[Items listed in a dataset]
____
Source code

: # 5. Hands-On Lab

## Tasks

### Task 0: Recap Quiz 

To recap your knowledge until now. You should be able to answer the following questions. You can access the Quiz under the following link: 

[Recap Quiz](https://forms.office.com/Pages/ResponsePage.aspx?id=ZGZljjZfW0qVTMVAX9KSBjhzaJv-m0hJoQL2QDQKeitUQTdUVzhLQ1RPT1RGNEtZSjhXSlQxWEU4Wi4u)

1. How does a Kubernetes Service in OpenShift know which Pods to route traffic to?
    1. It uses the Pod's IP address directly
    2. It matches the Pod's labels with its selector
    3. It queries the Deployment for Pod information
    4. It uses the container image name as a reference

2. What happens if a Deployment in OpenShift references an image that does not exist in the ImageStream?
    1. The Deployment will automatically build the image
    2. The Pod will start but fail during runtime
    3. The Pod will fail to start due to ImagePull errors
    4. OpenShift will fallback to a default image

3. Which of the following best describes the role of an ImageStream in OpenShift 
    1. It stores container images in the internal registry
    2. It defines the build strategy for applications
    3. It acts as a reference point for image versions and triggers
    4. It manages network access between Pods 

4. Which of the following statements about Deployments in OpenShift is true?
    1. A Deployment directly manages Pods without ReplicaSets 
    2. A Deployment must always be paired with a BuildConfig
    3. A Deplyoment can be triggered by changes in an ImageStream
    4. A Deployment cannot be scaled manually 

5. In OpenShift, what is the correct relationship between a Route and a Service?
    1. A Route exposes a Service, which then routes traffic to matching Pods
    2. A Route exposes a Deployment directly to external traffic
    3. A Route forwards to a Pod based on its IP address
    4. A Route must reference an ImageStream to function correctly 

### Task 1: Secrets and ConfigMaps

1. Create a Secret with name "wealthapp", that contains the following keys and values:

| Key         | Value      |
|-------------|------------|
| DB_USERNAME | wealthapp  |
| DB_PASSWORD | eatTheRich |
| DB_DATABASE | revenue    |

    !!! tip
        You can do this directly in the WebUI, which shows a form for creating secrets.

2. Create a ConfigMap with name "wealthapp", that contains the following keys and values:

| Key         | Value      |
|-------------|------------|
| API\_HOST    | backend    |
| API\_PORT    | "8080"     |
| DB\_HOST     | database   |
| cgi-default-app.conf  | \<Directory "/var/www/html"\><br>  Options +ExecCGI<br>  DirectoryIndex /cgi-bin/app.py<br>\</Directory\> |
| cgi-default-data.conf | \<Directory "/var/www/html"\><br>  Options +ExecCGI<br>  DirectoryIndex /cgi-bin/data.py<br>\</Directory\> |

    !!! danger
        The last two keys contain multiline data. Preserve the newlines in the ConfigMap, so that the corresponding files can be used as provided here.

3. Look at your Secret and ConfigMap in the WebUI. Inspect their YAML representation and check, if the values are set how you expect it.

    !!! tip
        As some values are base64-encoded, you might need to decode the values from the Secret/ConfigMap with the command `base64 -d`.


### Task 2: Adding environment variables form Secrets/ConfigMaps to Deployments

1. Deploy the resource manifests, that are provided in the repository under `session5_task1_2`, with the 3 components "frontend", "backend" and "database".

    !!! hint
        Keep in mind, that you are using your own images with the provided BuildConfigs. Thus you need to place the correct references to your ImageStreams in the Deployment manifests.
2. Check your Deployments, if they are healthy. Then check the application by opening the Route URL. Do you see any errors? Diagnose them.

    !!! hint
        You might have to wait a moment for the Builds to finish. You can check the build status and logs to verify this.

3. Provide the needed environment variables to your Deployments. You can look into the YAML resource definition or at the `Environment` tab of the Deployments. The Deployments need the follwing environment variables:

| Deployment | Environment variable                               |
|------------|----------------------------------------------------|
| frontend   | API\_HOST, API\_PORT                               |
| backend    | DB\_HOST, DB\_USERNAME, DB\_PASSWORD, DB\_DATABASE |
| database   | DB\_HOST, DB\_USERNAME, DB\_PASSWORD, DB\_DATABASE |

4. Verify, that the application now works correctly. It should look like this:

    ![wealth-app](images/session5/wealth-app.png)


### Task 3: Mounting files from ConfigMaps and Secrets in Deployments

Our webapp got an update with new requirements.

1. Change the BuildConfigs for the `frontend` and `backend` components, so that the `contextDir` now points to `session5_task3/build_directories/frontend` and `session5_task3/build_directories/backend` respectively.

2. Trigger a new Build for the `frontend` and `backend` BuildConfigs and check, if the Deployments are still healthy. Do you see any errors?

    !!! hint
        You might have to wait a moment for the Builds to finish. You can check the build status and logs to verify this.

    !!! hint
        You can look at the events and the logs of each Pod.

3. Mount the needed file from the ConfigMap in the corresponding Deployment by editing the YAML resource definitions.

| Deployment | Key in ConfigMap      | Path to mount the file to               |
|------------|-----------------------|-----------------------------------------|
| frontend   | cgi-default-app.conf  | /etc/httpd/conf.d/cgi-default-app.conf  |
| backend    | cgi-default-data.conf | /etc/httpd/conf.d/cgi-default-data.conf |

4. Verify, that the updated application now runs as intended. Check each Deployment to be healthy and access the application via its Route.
____
Task requirements: Look through the records above for the string "values", then copy every line that has it.

Output for this task:
1. Create a Secret with name "wealthapp", that contains the following keys and values:
2. Create a ConfigMap with name "wealthapp", that contains the following keys and values:
3. Look at your Secret and ConfigMap in the WebUI. Inspect their YAML representation and check, if the values are set how you expect it.
        As some values are base64-encoded, you might need to decode the values from the Secret/ConfigMap with the command `base64 -d`.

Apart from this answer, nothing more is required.